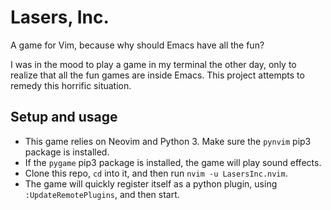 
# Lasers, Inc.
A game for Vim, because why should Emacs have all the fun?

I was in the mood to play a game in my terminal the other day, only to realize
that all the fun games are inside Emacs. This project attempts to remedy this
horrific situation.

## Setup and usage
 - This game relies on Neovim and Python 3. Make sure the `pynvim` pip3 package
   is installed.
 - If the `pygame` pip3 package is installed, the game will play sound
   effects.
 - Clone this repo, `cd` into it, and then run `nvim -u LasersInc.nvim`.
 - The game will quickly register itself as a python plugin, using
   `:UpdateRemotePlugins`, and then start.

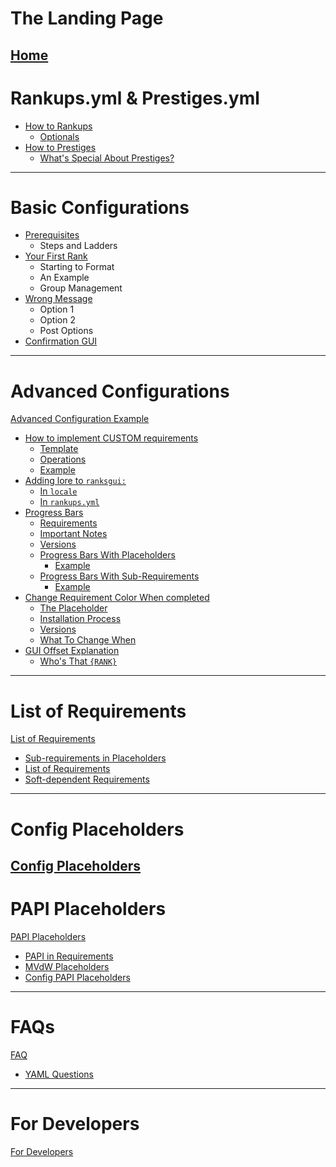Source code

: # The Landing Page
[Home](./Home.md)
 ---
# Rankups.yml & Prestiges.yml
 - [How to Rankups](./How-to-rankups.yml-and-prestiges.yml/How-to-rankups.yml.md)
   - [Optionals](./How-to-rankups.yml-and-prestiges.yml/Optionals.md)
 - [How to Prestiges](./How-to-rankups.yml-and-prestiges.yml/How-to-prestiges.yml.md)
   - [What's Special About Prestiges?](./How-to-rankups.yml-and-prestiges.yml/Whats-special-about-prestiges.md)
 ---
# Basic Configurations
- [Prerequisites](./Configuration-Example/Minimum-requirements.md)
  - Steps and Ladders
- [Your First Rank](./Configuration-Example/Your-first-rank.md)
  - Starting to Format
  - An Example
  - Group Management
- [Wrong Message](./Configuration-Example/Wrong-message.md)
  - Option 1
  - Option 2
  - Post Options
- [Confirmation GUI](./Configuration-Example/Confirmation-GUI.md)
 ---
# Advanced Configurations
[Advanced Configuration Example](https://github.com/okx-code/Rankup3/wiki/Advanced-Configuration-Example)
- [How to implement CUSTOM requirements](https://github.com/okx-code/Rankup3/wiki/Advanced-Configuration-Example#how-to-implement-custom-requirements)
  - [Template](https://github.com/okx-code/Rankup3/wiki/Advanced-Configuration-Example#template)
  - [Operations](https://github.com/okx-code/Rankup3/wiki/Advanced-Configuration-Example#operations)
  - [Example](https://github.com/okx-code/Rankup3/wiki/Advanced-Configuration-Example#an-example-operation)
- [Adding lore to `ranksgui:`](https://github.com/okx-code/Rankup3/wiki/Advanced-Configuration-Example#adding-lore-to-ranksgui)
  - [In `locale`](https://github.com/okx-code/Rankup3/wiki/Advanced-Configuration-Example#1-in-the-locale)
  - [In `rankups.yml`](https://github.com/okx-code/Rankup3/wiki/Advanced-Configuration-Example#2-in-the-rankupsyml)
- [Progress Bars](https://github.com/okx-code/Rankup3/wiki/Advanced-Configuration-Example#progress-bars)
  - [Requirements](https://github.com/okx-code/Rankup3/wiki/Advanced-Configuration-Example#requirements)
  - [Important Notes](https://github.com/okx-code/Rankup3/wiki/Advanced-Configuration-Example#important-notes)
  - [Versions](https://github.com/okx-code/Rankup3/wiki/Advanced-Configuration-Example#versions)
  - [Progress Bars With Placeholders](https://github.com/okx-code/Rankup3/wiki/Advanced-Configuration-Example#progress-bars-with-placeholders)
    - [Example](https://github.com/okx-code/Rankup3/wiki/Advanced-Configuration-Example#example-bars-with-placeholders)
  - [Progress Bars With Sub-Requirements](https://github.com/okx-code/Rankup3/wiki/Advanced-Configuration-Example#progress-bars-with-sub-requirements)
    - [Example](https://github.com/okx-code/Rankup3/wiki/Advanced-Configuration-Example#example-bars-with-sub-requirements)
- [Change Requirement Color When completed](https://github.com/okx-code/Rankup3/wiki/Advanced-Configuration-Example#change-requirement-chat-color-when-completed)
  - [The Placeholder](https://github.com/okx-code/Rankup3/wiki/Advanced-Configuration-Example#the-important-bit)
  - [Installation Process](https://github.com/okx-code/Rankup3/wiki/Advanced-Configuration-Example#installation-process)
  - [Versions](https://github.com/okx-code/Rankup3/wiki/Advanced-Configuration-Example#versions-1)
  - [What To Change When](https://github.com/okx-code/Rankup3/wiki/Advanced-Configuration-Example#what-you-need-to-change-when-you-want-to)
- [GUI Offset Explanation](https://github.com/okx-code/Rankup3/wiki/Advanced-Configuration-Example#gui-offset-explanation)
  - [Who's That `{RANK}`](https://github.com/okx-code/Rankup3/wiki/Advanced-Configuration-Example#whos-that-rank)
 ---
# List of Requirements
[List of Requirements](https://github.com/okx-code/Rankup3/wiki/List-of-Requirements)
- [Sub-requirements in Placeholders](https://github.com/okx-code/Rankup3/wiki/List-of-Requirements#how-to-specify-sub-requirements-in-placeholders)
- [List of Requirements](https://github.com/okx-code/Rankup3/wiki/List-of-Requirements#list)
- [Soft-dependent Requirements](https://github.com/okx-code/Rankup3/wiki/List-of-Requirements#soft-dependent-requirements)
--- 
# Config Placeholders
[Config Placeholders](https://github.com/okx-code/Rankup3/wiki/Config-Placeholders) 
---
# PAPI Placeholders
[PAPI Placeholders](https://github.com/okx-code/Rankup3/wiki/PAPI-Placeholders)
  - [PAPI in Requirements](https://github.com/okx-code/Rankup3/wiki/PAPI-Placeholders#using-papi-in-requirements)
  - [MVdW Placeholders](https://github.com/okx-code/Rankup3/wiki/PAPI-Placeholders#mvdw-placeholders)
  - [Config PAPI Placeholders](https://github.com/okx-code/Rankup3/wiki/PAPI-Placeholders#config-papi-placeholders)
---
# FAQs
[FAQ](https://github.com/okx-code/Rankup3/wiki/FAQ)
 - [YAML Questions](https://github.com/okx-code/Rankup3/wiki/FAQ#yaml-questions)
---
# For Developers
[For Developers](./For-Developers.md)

......

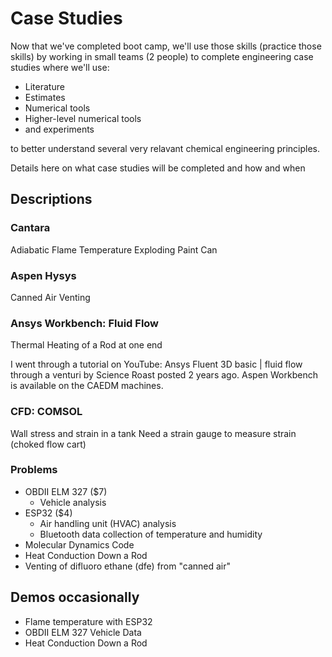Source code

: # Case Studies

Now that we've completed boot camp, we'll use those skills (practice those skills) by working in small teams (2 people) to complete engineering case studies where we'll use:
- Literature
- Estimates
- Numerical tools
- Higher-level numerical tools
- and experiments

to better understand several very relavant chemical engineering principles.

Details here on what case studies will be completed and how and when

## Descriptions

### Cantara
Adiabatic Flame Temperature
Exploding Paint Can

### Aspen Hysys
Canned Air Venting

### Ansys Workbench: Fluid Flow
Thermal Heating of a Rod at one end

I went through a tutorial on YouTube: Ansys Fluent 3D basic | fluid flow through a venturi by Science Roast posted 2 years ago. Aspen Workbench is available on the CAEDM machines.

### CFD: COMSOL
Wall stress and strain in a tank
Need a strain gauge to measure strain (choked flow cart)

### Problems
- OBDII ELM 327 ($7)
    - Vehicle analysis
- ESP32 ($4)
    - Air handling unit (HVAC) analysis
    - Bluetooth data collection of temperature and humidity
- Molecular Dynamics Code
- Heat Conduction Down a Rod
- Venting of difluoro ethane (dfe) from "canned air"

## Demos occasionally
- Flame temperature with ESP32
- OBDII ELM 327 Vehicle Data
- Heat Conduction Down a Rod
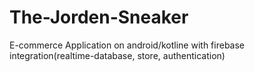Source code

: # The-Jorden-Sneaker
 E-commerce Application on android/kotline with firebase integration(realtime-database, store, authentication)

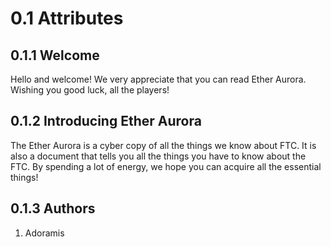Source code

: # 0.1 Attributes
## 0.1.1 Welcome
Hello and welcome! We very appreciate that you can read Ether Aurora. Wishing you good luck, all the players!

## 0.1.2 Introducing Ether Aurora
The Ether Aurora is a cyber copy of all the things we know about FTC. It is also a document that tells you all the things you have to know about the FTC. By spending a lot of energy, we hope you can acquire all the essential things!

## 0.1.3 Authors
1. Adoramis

......

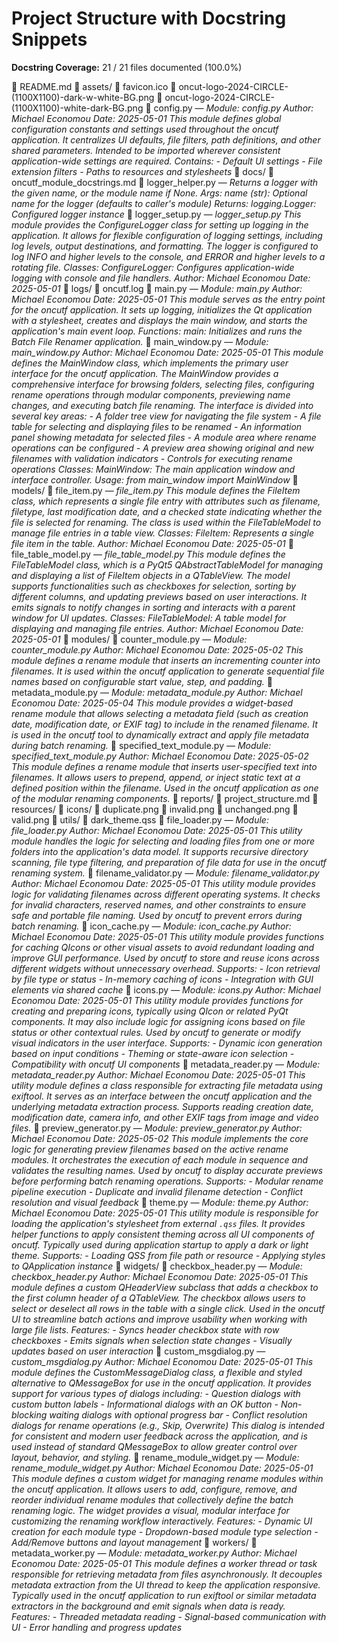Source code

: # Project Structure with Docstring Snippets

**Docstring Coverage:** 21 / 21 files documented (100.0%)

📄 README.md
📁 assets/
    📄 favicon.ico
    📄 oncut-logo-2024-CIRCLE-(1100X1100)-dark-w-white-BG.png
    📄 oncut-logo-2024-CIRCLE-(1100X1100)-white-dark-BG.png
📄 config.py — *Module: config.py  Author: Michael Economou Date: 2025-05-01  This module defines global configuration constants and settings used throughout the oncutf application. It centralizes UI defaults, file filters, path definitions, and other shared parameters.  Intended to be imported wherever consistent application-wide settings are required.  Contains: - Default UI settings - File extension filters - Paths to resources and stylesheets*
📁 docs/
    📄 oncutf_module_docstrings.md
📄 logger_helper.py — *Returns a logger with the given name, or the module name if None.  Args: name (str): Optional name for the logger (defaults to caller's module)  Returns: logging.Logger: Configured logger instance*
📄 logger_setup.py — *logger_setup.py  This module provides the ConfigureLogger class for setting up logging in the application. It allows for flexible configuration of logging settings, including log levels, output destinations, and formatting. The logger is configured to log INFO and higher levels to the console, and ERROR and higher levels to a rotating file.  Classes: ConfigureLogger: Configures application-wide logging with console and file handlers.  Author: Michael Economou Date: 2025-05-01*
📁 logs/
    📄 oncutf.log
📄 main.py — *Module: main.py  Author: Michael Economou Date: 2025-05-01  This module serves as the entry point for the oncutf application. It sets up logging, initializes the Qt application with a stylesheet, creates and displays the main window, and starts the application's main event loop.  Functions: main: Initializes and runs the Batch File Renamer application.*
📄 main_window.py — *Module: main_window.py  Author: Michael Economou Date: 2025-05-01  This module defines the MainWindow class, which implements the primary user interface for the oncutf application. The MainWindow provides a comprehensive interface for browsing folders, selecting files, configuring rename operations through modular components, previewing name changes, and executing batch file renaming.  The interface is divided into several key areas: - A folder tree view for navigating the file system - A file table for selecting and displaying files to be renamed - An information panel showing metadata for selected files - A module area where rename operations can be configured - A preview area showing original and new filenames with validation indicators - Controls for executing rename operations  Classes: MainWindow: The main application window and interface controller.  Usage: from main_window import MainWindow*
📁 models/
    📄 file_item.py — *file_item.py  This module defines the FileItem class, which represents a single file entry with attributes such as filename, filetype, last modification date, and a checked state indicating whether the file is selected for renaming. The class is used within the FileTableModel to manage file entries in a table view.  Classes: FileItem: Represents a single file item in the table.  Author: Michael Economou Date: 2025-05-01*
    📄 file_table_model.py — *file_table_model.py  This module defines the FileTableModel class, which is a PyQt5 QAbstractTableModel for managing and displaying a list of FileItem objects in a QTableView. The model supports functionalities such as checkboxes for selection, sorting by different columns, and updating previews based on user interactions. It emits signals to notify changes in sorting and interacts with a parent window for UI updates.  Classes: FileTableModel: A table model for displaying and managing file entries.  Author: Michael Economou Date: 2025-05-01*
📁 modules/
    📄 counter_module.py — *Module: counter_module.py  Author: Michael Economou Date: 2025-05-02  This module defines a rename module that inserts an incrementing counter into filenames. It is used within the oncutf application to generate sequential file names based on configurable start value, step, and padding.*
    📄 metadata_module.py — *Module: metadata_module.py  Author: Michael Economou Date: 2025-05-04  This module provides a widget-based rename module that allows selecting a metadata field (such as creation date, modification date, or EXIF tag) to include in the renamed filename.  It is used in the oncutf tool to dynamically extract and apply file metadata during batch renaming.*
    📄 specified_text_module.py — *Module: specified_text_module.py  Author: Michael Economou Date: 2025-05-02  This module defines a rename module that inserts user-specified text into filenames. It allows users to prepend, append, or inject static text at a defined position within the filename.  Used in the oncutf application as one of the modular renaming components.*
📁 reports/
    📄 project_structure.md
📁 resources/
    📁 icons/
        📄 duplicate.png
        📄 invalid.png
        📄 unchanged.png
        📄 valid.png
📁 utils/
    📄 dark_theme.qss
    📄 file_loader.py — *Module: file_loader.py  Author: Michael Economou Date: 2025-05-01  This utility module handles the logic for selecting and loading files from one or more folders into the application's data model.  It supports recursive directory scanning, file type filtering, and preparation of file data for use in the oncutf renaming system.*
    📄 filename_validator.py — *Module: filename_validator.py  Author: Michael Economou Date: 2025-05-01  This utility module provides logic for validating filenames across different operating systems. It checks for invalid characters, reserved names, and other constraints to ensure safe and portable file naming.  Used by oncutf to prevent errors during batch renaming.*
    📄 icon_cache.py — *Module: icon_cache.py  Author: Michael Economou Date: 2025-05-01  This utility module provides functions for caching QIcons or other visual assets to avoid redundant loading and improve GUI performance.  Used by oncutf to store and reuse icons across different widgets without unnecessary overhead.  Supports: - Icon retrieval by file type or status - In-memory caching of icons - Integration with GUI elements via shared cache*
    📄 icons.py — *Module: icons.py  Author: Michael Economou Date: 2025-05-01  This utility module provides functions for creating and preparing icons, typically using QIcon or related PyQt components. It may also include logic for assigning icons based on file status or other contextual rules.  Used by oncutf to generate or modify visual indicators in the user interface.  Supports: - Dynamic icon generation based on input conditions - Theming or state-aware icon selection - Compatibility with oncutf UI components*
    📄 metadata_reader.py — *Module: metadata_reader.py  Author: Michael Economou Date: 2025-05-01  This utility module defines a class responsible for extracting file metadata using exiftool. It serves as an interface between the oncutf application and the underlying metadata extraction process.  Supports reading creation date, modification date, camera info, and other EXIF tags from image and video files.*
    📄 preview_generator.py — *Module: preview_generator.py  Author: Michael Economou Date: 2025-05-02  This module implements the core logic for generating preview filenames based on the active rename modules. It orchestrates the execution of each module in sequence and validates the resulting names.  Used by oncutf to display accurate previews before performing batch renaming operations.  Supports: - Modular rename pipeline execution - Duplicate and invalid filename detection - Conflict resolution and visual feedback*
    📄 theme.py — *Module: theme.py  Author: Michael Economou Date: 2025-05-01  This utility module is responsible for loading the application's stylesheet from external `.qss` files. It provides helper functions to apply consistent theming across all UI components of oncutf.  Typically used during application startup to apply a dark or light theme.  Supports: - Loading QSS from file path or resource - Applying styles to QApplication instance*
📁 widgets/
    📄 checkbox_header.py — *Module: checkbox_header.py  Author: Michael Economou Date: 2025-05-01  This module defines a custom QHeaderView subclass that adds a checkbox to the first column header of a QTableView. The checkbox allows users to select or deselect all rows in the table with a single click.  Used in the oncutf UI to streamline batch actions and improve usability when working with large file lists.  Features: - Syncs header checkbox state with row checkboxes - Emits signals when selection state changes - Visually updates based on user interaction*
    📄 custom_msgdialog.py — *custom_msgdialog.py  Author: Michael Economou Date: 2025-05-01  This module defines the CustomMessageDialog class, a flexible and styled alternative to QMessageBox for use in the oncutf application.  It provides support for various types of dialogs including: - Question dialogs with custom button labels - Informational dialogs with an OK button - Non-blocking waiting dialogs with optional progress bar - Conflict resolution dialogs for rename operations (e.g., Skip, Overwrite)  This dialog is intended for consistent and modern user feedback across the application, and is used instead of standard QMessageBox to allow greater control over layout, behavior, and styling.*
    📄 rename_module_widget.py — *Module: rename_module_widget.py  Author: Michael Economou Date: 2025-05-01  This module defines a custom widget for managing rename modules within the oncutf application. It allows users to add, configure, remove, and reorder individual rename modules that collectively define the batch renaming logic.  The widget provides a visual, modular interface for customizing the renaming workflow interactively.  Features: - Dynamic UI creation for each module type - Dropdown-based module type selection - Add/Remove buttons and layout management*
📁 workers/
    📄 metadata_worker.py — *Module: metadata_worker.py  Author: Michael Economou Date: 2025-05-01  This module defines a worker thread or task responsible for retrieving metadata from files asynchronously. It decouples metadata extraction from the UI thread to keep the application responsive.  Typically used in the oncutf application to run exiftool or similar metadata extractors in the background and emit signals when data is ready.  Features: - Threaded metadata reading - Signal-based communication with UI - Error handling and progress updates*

......

Nothing but the lines above from the line with "- Vehicle analysis" up to and including the line with "1. Adoramis" should be returned, exactly as written and without pictures.

*Written response*.
    - Vehicle analysis
- ESP32 ($4)
    - Air handling unit (HVAC) analysis
    - Bluetooth data collection of temperature and humidity
- Molecular Dynamics Code
- Heat Conduction Down a Rod
- Venting of difluoro ethane (dfe) from "canned air"

## Demos occasionally
- Flame temperature with ESP32
- OBDII ELM 327 Vehicle Data
- Heat Conduction Down a Rod
Source code

: # The-Jorden-Sneaker
 E-commerce Application on android/kotline with firebase integration(realtime-database, store, authentication)

Source code

: # 0.1 Attributes
## 0.1.1 Welcome
Hello and welcome! We very appreciate that you can read Ether Aurora. Wishing you good luck, all the players!

## 0.1.2 Introducing Ether Aurora
The Ether Aurora is a cyber copy of all the things we know about FTC. It is also a document that tells you all the things you have to know about the FTC. By spending a lot of energy, we hope you can acquire all the essential things!

## 0.1.3 Authors
1. Adoramis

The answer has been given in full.